* **EXERCISE**:
Your task is to repeat the data exactly, every line of it.

* **DATA SHOWN**:
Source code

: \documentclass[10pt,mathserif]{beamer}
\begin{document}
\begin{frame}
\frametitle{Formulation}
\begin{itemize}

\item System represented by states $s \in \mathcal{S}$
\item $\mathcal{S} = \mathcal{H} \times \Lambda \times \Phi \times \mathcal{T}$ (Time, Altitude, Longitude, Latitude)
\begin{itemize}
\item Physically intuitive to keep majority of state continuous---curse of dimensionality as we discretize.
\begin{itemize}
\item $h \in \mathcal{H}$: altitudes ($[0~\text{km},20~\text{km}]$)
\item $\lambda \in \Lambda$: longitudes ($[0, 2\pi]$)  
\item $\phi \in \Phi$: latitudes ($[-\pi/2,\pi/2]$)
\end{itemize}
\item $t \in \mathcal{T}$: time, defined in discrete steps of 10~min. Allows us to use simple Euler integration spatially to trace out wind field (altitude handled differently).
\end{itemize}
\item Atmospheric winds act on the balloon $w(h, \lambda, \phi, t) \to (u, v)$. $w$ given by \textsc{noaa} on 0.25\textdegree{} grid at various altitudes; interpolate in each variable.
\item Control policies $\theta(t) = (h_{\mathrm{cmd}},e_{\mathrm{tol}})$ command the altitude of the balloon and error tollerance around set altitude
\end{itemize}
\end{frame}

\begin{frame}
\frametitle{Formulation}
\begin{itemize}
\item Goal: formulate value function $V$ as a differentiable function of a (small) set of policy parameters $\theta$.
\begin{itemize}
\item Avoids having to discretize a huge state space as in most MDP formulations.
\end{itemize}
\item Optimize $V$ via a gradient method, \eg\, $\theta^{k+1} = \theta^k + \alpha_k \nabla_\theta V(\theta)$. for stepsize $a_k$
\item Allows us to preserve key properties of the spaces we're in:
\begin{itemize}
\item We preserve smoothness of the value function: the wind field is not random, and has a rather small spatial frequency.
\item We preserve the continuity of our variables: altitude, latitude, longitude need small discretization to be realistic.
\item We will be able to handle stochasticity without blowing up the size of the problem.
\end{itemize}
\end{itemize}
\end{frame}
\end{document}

* **SOLUTION TO THE EXERCISE**:
Source code

: \documentclass[10pt,mathserif]{beamer}
\begin{document}
\begin{frame}
\frametitle{Formulation}
\begin{itemize}

\item System represented by states $s \in \mathcal{S}$
\item $\mathcal{S} = \mathcal{H} \times \Lambda \times \Phi \times \mathcal{T}$ (Time, Altitude, Longitude, Latitude)
\begin{itemize}
\item Physically intuitive to keep majority of state continuous---curse of dimensionality as we discretize.
\begin{itemize}
\item $h \in \mathcal{H}$: altitudes ($[0~\text{km},20~\text{km}]$)
\item $\lambda \in \Lambda$: longitudes ($[0, 2\pi]$)  
\item $\phi \in \Phi$: latitudes ($[-\pi/2,\pi/2]$)
\end{itemize}
\item $t \in \mathcal{T}$: time, defined in discrete steps of 10~min. Allows us to use simple Euler integration spatially to trace out wind field (altitude handled differently).
\end{itemize}
\item Atmospheric winds act on the balloon $w(h, \lambda, \phi, t) \to (u, v)$. $w$ given by \textsc{noaa} on 0.25\textdegree{} grid at various altitudes; interpolate in each variable.
\item Control policies $\theta(t) = (h_{\mathrm{cmd}},e_{\mathrm{tol}})$ command the altitude of the balloon and error tollerance around set altitude
\end{itemize}
\end{frame}

\begin{frame}
\frametitle{Formulation}
\begin{itemize}
\item Goal: formulate value function $V$ as a differentiable function of a (small) set of policy parameters $\theta$.
\begin{itemize}
\item Avoids having to discretize a huge state space as in most MDP formulations.
\end{itemize}
\item Optimize $V$ via a gradient method, \eg\, $\theta^{k+1} = \theta^k + \alpha_k \nabla_\theta V(\theta)$. for stepsize $a_k$
\item Allows us to preserve key properties of the spaces we're in:
\begin{itemize}
\item We preserve smoothness of the value function: the wind field is not random, and has a rather small spatial frequency.
\item We preserve the continuity of our variables: altitude, latitude, longitude need small discretization to be realistic.
\item We will be able to handle stochasticity without blowing up the size of the problem.
\end{itemize}
\end{itemize}
\end{frame}
\end{document}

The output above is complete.